_INSTRUCTIONS TO FOLLOW_. In the records below, find the line containing "also need to round it."; restate it and every later line word for word, through the last.

#### DATASET EXTRACT

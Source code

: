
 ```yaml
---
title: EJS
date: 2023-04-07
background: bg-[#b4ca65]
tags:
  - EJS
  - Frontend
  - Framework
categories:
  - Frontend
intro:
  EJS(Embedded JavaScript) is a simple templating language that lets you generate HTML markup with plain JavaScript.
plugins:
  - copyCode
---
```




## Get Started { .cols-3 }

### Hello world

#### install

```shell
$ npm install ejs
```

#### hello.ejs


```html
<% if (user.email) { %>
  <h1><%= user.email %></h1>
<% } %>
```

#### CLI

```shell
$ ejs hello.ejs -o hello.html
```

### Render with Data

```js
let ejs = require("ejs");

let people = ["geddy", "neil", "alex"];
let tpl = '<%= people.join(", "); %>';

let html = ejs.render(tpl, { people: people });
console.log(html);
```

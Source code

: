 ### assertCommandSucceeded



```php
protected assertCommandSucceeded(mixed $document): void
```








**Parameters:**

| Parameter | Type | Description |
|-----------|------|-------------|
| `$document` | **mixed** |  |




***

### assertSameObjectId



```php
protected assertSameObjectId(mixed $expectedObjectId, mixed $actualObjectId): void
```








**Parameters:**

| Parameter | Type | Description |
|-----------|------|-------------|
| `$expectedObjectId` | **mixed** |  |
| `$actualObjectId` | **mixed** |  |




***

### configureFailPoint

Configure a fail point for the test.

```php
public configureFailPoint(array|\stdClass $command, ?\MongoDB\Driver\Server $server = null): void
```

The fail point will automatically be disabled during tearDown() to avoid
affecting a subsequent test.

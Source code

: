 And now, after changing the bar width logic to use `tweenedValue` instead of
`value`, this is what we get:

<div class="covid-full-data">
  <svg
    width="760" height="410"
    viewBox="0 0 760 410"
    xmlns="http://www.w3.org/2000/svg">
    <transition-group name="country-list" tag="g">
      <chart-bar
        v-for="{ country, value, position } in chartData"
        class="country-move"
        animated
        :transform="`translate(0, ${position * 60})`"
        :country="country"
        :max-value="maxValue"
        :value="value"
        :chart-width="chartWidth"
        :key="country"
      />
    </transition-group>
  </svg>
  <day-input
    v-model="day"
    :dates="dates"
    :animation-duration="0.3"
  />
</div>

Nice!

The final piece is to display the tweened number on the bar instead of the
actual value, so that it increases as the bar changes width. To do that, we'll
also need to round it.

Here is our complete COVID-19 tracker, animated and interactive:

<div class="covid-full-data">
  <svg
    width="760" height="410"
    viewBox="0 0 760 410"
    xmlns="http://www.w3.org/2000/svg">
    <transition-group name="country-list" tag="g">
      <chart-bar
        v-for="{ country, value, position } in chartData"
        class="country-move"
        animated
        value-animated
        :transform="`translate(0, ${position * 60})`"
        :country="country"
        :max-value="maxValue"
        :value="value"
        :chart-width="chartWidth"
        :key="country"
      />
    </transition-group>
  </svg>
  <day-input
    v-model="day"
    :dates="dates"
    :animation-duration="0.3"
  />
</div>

########

_RESULT OF THIS TASK_.
also need to round it.

Here is our complete COVID-19 tracker, animated and interactive:

<div class="covid-full-data">
  <svg
    width="760" height="410"
    viewBox="0 0 760 410"
    xmlns="http://www.w3.org/2000/svg">
    <transition-group name="country-list" tag="g">
      <chart-bar
        v-for="{ country, value, position } in chartData"
        class="country-move"
        animated
        value-animated
        :transform="`translate(0, ${position * 60})`"
        :country="country"
        :max-value="maxValue"
        :value="value"
        :chart-width="chartWidth"
        :key="country"
      />
    </transition-group>
  </svg>
  <day-input
    v-model="day"
    :dates="dates"
    :animation-duration="0.3"
  />
</div>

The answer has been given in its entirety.